Two Tongues One Classroom

In Persian class, I began to read out a sentence. I was a few words in when I was stopped and corrected.

As I listened to the correction, I wondered where I had made the error. Was it in my pronunciation? My reading skills?

No, it was in my dialect. ‘That’s what they say in Afghanistan,’ I was told before the sentence was repeated as it would be in Iran.

When I first enrolled in my Persian major – inspired in part by a half-forgotten history with the language – it had never crossed my mind that ‘what they say in Afghanistan’ could be a hindrance to my learning or participation in class. After all, my understanding had been that Persian, a language shared across the borders of several countries including Iran and Afghanistan, would naturally exist as a set of dialects – as do many other languages.

My experiences didn’t translate to this same understanding in class. Realising this led me to the broader question of whether there is a ‘right’ or ‘wrong’ way to speak a particular language or to teach it.

Dari is the dialect of Persian spoken in Afghanistan, while Farsi is the name of its Iranian variant – known in English as Afghan Persian and Iranian Persian respectively. While discrepancies in vocabulary and pronunciation are present, there are no technical changes to syntax or grammatical structure. Dari and Farsi, similarly to cases in other languages around the world, exist as different registers of the same language.

Despite the similarities, their differences have been perpetuated over time through the politicisation of language – a phenomenon common across many historical and social contexts. Take for example Hindi and Urdu, two grammatically identical languages that became factors inextricable to the religious animosity that eventually culminated in the partition of India and Pakistan. Though existing within a considerably calmer political climate, the relationship between Dari and Farsi has attached to it similar notions of national identity – their distinction is a means of asserting Afghanistan’s distinction from Iran, particularly from the 1960s onwards.

But this is a concept that extends well beyond Dari, or Hindi. They are simple examples showcasing how language often evolves into an issue of national pride or a means of pushing particular political agendas within their respective societies. The resulting drive for linguistic purism contributes to the polarisation of communities. In the process, dialect differences become imbued with class and prejudice, which are subsequently ingrained in the way language is spoken and observed in affected communities. Essentially, the distinctions between otherwise mutually intelligible dialects often speak more about the politics of class than of pronunciation and grammar, and this, in turn raises significant questions regarding the way in which language is taught.
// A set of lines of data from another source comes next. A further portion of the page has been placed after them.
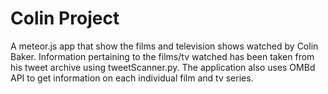 # Colin Project

A meteor.js app that show the films and television shows watched by Colin Baker. Information pertaining to the films/tv watched has been taken from his tweet archive using tweetScanner.py. The application also uses OMBd API to get information on each individual film and tv series. 
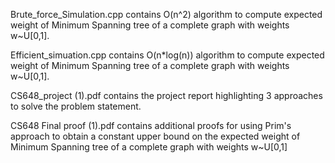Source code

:Brute_force_Simulation.cpp contains O(n^2) algorithm to compute expected weight of Minimum Spanning tree of a complete graph with weights w~U[0,1].

Efficient_simuation.cpp contains O(n*log(n)) algorithm to compute expected weight of Minimum Spanning tree of a complete graph with weights w~U[0,1].

CS648_project (1).pdf contains the project report highlighting 3 approaches to solve the problem statement.

CS648 Final proof (1).pdf contains  additional proofs for using Prim's approach to obtain a constant upper bound on the expected weight of Minimum Spanning tree of a complete graph with weights w~U[0,1]
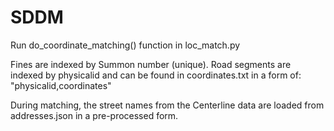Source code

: # SDDM
Run do_coordinate_matching() function in loc_match.py


Fines are indexed by Summon number (unique).
Road segments are indexed by physicalid and can be found in coordinates.txt in a form of:
"physicalid,coordinates"

During matching, the street names from the Centerline data are loaded from addresses.json in a pre-processed form.
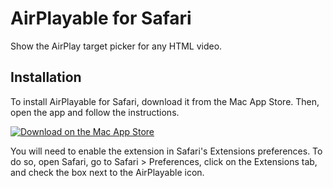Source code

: # AirPlayable for Safari

Show the AirPlay target picker for any HTML video.

## Installation

To install AirPlayable for Safari, download it from the Mac App Store. Then, open the app and follow the instructions.

[![Download on the Mac App Store](https://developer.apple.com/assets/elements/icons/download-on-the-mac-app-store/download-on-the-mac-app-store.svg)](https://apps.apple.com/app/airplayable/id6475483628)

You will need to enable the extension in Safari's Extensions preferences. To do so, open Safari, go to Safari > Preferences, click on the Extensions tab, and check the box next to the AirPlayable icon.
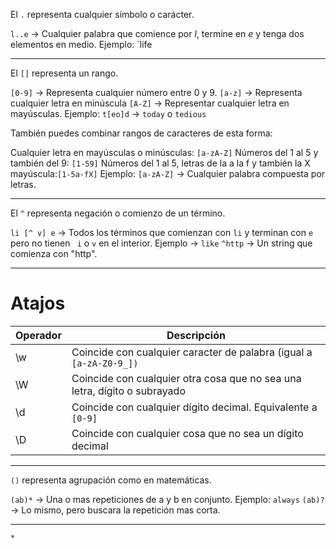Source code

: El `.` representa cualquier símbolo o carácter.

`l..e` -> Cualquier palabra que comience por *l*, termine en *e* y tenga dos elementos en medio. Ejemplo: `life

---
El `[]` representa un rango.

`[0-9]` -> Representa cualquier número entre 0 y 9.
`[a-z]` -> Representa cualquier letra en minúscula
`[A-Z]` -> Representar cualquier letra en mayúsculas.
Ejemplo: `t[eo]d` -> `today` o `tedious`

También puedes combinar rangos de caracteres de esta forma:

Cualquier letra en mayúsculas o minúsculas: `[a-zA-Z]`
Números del 1 al 5 y también del 9: `[1-59]`
Números del 1 al 5, letras de la a la f y también la X mayúscula:`[1-5a-fX]`
Ejemplo: `[a-zA-Z]` -> Cualquier palabra compuesta por letras.

---
El `^` representa negación o comienzo de un término.

`li [^ v] e` -> Todos los términos que comienzan con `li` y terminan con `e` pero no tienen ` i` o `v` en el interior. Ejemplo -> `like`
`^http` -> Un string que comienza con "http".

---
# Atajos
|**Operador**|**Descripción**|
|---|---|
|\w|Coincide con cualquier caracter de palabra (igual a `[a-zA-Z0-9_])`|
|\W|Coincide con cualquier otra cosa que no sea una letra, dígito o subrayado|
|\d|Coincide con cualquier dígito decimal. Equivalente a `[0-9]`|
|\D|Coincide con cualquier cosa que no sea un dígito decimal|

---
`()` representa agrupación como en matemáticas.

`(ab)*` -> Una o mas repeticiones de a y b en conjunto.
Ejemplo: `always`
`(ab)?` -> Lo mismo, pero buscara la repetición mas corta.

---
`*` 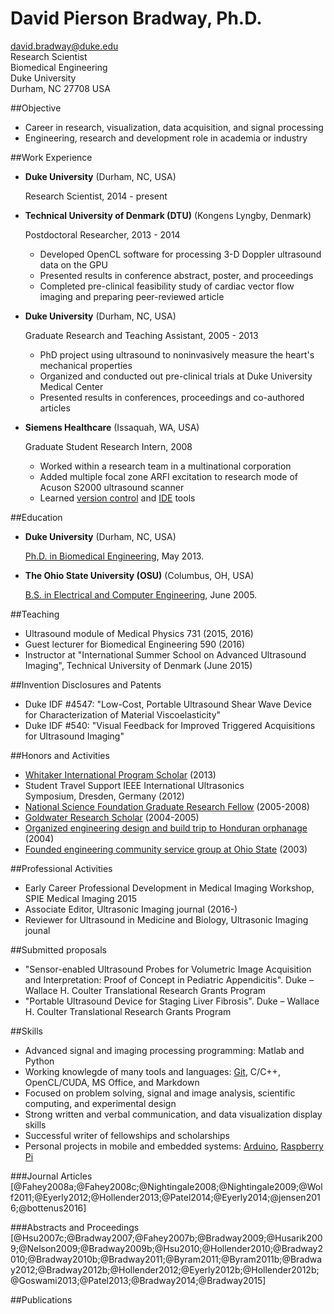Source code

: # David Pierson Bradway, Ph.D.  


<david.bradway@duke.edu>  
Research Scientist  
Biomedical Engineering  
Duke University  
Durham, NC 27708 USA  

##Objective

*   Career in research, visualization, data acquisition, and signal processing
*   Engineering, research and development role in academia or industry

##Work Experience

*   **Duke University** (Durham, NC, USA)

    Research Scientist, 2014 - present

*   **Technical University of Denmark (DTU)** (Kongens Lyngby, Denmark)

    Postdoctoral Researcher, 2013 - 2014

    -   Developed OpenCL software for processing 3-D Doppler ultrasound data on the GPU
    -   Presented results in conference abstract, poster, and proceedings
    -   Completed pre-clinical feasibility study of cardiac vector flow imaging and preparing peer-reviewed article

*   **Duke University** (Durham, NC, USA)

    Graduate Research and Teaching Assistant, 2005 - 2013

    -   PhD project using ultrasound to noninvasively measure the heart's mechanical properties
    -   Organized and conducted out pre-clinical trials at Duke University Medical Center
    -   Presented results in conferences, proceedings and co-authored articles

*   **Siemens Healthcare** (Issaquah, WA, USA)

    Graduate Student Research Intern, 2008

    -   Worked within a research team in a multinational corporation
    -   Added multiple focal zone ARFI excitation to research mode of Acuson S2000 ultrasound scanner
    -   Learned [version control](http://www-03.ibm.com/software/products/en/clearcase) and [IDE](http://www.visualstudio.com/) tools

##Education

*   **Duke University** (Durham, NC, USA)

    [Ph.D. in Biomedical Engineering](http://bme.duke.edu/grad), May 2013.

*   **The Ohio State University (OSU)** (Columbus, OH, USA)

    [B.S. in Electrical and Computer Engineering](http://ece.osu.edu/futurestudents/undergrad), June 2005.

##Teaching

*   Ultrasound module of Medical Physics 731 (2015, 2016)
*   Guest lecturer for Biomedical Engineering 590 (2016)
*   Instructor at "International Summer School on Advanced Ultrasound Imaging", Technical University of Denmark (June 2015)


##Invention Disclosures and Patents

*   Duke IDF #4547: "Low-Cost, Portable Ultrasound Shear Wave Device for Characterization of Material Viscoelasticity" 
*   Duke IDF #540: "Visual Feedback for Improved Triggered Acquisitions for Ultrasound Imaging"


##Honors and Activities

*   [Whitaker International Program Scholar](http://www.whitaker.org/grants/fellows-scholars)  (2013)
*   Student Travel Support IEEE International Ultrasonics Symposium, Dresden, Germany (2012)
*   [National Science Foundation Graduate Research Fellow](http://www.nsfgrfp.org/) (2005-2008)
*   [Goldwater Research Scholar](https://goldwater.scholarsapply.org/) (2004-2005)
*   [Organized engineering design and build trip to Honduran orphanage](http://www.montanadeluz.org/) (2004)
*   [Founded engineering community service group at Ohio State](http://ecos.osu.edu/) (2003)


##Professional Activities

*   Early Career Professional Development in Medical Imaging Workshop, SPIE Medical Imaging 2015
*   Associate Editor, Ultrasonic Imaging journal (2016-)
*   Reviewer for Ultrasound in Medicine and Biology, Ultrasonic Imaging jounal

##Submitted proposals

*   "Sensor-enabled Ultrasound Probes for Volumetric Image Acquisition and Interpretation: Proof of Concept in Pediatric Appendicitis". Duke – Wallace H. Coulter Translational Research Grants Program
*   "Portable Ultrasound Device for Staging Liver Fibrosis". Duke – Wallace H. Coulter Translational Research Grants Program

##Skills
*   Advanced signal and imaging processing programming: Matlab and Python
*   Working knowlegde of many tools and languages: [Git](http://git-scm.com/), C/C++, OpenCL/CUDA, MS Office, and Markdown
*   Focused on problem solving, signal and image analysis, scientific computing, and experimental design
*   Strong written and verbal communication, and data visualization display skills
*   Successful writer of fellowships and scholarships
*   Personal projects in mobile and embedded systems: [Arduino](http://www.arduino.cc/), [Raspberry Pi](http://www.raspberrypi.org/)

###Journal Articles
[@Fahey2008a;@Fahey2008c;@Nightingale2008;@Nightingale2009;@Wolf2011;@Eyerly2012;@Hollender2013;@Patel2014;@Eyerly2014;@jensen2016;@bottenus2016]

###Abstracts and Proceedings
[@Hsu2007c;@Bradway2007;@Fahey2007b;@Bradway2009;@Husarik2009;@Nelson2009;@Bradway2009b;@Hsu2010;@Hollender2010;@Bradway2010;@Bradway2010b;@Bradway2011;@Byram2011;@Byram2011b;@Bradway2012;@Bradway2012b;@Hollender2012;@Eyerly2012b;@Hollender2012b;@Goswami2013;@Patel2013;@Bradway2014;@Bradway2015]

##Publications
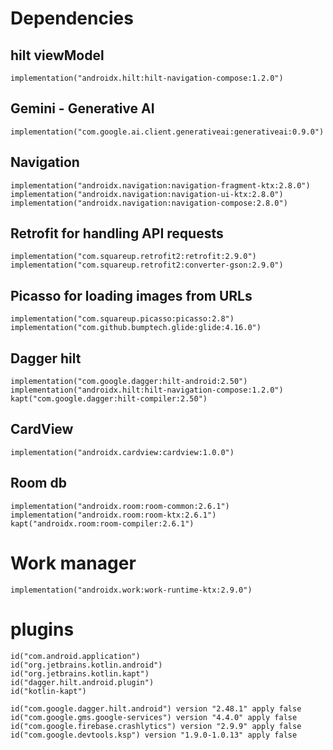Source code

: # Dependencies

##   hilt viewModel
    implementation("androidx.hilt:hilt-navigation-compose:1.2.0")

##   Gemini - Generative AI
    implementation("com.google.ai.client.generativeai:generativeai:0.9.0")

##    Navigation
    implementation("androidx.navigation:navigation-fragment-ktx:2.8.0")
    implementation("androidx.navigation:navigation-ui-ktx:2.8.0")
    implementation("androidx.navigation:navigation-compose:2.8.0")

##    Retrofit for handling API requests
    implementation("com.squareup.retrofit2:retrofit:2.9.0")
    implementation("com.squareup.retrofit2:converter-gson:2.9.0")

##   Picasso for loading images from URLs
    implementation("com.squareup.picasso:picasso:2.8")
    implementation("com.github.bumptech.glide:glide:4.16.0")

##   Dagger hilt
    implementation("com.google.dagger:hilt-android:2.50")
    implementation("androidx.hilt:hilt-navigation-compose:1.2.0")
    kapt("com.google.dagger:hilt-compiler:2.50")

##   CardView
    implementation("androidx.cardview:cardview:1.0.0")

##   Room db
    implementation("androidx.room:room-common:2.6.1")
    implementation("androidx.room:room-ktx:2.6.1")
    kapt("androidx.room:room-compiler:2.6.1")

#   Work manager
    implementation("androidx.work:work-runtime-ktx:2.9.0")


#  plugins
 
    id("com.android.application")
    id("org.jetbrains.kotlin.android")
    id("org.jetbrains.kotlin.kapt")
    id("dagger.hilt.android.plugin")
    id("kotlin-kapt")

    id("com.google.dagger.hilt.android") version "2.48.1" apply false
    id("com.google.gms.google-services") version "4.4.0" apply false
    id("com.google.firebase.crashlytics") version "2.9.9" apply false
    id("com.google.devtools.ksp") version "1.9.0-1.0.13" apply false
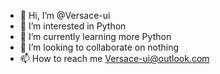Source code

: - 👋 Hi, I’m @Versace-ui
- 👀 I’m interested in Python
- 🌱 I’m currently learning more Python
- 💞️ I’m looking to collaborate on nothing
- 📫 How to reach me Versace-ui@outlook.com

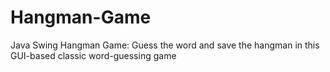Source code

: # Hangman-Game
Java Swing Hangman Game: Guess the word and save the hangman in this GUI-based classic word-guessing game
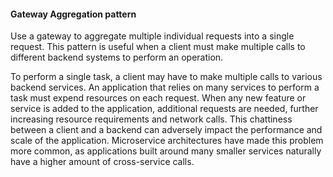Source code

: #### Gateway Aggregation pattern
Use a gateway to aggregate multiple individual requests into a single request. This pattern is useful when a client must make multiple calls to different backend systems to perform an operation.

To perform a single task, a client may have to make multiple calls to various backend services. An application that relies on many services to perform a task must expend resources on each request. When any new feature or service is added to the application, additional requests are needed, further increasing resource requirements and network calls. This chattiness between a client and a backend can adversely impact the performance and scale of the application. Microservice architectures have made this problem more common, as applications built around many smaller services naturally have a higher amount of cross-service calls. 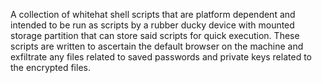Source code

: A collection of whitehat shell scripts that are platform dependent and intended to be run as scripts by a rubber ducky device with mounted storage partition 
that can store said scripts for quick execution. These scripts are written to ascertain the default browser on the machine and exfiltrate any files related
to saved passwords and private keys related to the encrypted files.
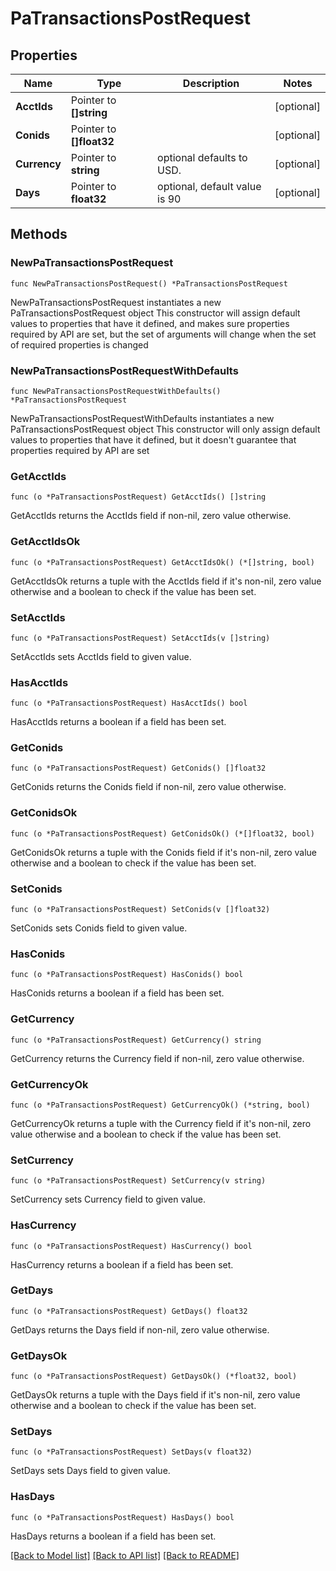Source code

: # PaTransactionsPostRequest

## Properties

Name | Type | Description | Notes
------------ | ------------- | ------------- | -------------
**AcctIds** | Pointer to **[]string** |  | [optional] 
**Conids** | Pointer to **[]float32** |  | [optional] 
**Currency** | Pointer to **string** | optional defaults to USD. | [optional] 
**Days** | Pointer to **float32** | optional, default value is 90 | [optional] 

## Methods

### NewPaTransactionsPostRequest

`func NewPaTransactionsPostRequest() *PaTransactionsPostRequest`

NewPaTransactionsPostRequest instantiates a new PaTransactionsPostRequest object
This constructor will assign default values to properties that have it defined,
and makes sure properties required by API are set, but the set of arguments
will change when the set of required properties is changed

### NewPaTransactionsPostRequestWithDefaults

`func NewPaTransactionsPostRequestWithDefaults() *PaTransactionsPostRequest`

NewPaTransactionsPostRequestWithDefaults instantiates a new PaTransactionsPostRequest object
This constructor will only assign default values to properties that have it defined,
but it doesn't guarantee that properties required by API are set

### GetAcctIds

`func (o *PaTransactionsPostRequest) GetAcctIds() []string`

GetAcctIds returns the AcctIds field if non-nil, zero value otherwise.

### GetAcctIdsOk

`func (o *PaTransactionsPostRequest) GetAcctIdsOk() (*[]string, bool)`

GetAcctIdsOk returns a tuple with the AcctIds field if it's non-nil, zero value otherwise
and a boolean to check if the value has been set.

### SetAcctIds

`func (o *PaTransactionsPostRequest) SetAcctIds(v []string)`

SetAcctIds sets AcctIds field to given value.

### HasAcctIds

`func (o *PaTransactionsPostRequest) HasAcctIds() bool`

HasAcctIds returns a boolean if a field has been set.

### GetConids

`func (o *PaTransactionsPostRequest) GetConids() []float32`

GetConids returns the Conids field if non-nil, zero value otherwise.

### GetConidsOk

`func (o *PaTransactionsPostRequest) GetConidsOk() (*[]float32, bool)`

GetConidsOk returns a tuple with the Conids field if it's non-nil, zero value otherwise
and a boolean to check if the value has been set.

### SetConids

`func (o *PaTransactionsPostRequest) SetConids(v []float32)`

SetConids sets Conids field to given value.

### HasConids

`func (o *PaTransactionsPostRequest) HasConids() bool`

HasConids returns a boolean if a field has been set.

### GetCurrency

`func (o *PaTransactionsPostRequest) GetCurrency() string`

GetCurrency returns the Currency field if non-nil, zero value otherwise.

### GetCurrencyOk

`func (o *PaTransactionsPostRequest) GetCurrencyOk() (*string, bool)`

GetCurrencyOk returns a tuple with the Currency field if it's non-nil, zero value otherwise
and a boolean to check if the value has been set.

### SetCurrency

`func (o *PaTransactionsPostRequest) SetCurrency(v string)`

SetCurrency sets Currency field to given value.

### HasCurrency

`func (o *PaTransactionsPostRequest) HasCurrency() bool`

HasCurrency returns a boolean if a field has been set.

### GetDays

`func (o *PaTransactionsPostRequest) GetDays() float32`

GetDays returns the Days field if non-nil, zero value otherwise.

### GetDaysOk

`func (o *PaTransactionsPostRequest) GetDaysOk() (*float32, bool)`

GetDaysOk returns a tuple with the Days field if it's non-nil, zero value otherwise
and a boolean to check if the value has been set.

### SetDays

`func (o *PaTransactionsPostRequest) SetDays(v float32)`

SetDays sets Days field to given value.

### HasDays

`func (o *PaTransactionsPostRequest) HasDays() bool`

HasDays returns a boolean if a field has been set.


[[Back to Model list]](../README.md#documentation-for-models) [[Back to API list]](../README.md#documentation-for-api-endpoints) [[Back to README]](../README.md)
Most notably, should all dialects of a language be taught? It’s often argued that this is impractical, so we turn to teaching a standard and most official, though not necessarily more ‘correct’ form of the language – as is the case with ‘Modern Standard Arabic’ (MSA). Bypassing this impracticality in the classroom intends to offer one ‘standardised’ language, but this opens up a whole host of questions of its own. Who determines the methods of standardising language? To what extent can we shut out natural dialect variations in teaching such ‘standardised’ variants? After all, in practice, there is no truly normative way in which language is spoken. Dialects exist naturally by the diversity of human populations – they are intricately shaped by the geography, politics, history and social class of their speakers. Such variations in speech are best understood as residing on a continuum – the range of differences between dialects can be extensive, mirroring regionalisms and borrowings from other language families. Thus, it is important for language teachers to be aware of the diversity of dialects, and to be conscious of their own prejudices in pushing a ‘standard’ or ‘correct’ way of speaking it.

Some answers to these questions lie in addressing how, as was my experience, linguistically embedded prejudices are perpetuated when appreciation for dialect is overlooked in the push for standardisation. We should seek a better understanding of how this behaviour results in poor exposure to, and even erasure of the diverse cultures and narratives attached to such communities. And most importantly, we should accept that the way language is currently taught can be insensitive to historical legacies of power imbalances. It has the power to the othering of communities based on how they speak, often in relation to dialects of a shared language.

While there may be no single clear solution to these issues, discussing them encourages us, in turn, to acknowledge that the first step we should collectively take is to rethink how we teach languages. Or rather, how we regulate its teaching. This first step, I hope, will lead us in the direction of a more inclusive teaching environment in the future. One in which learning a language means engaging with it in all its diversity and complexity, and teaching it means to celebrate this.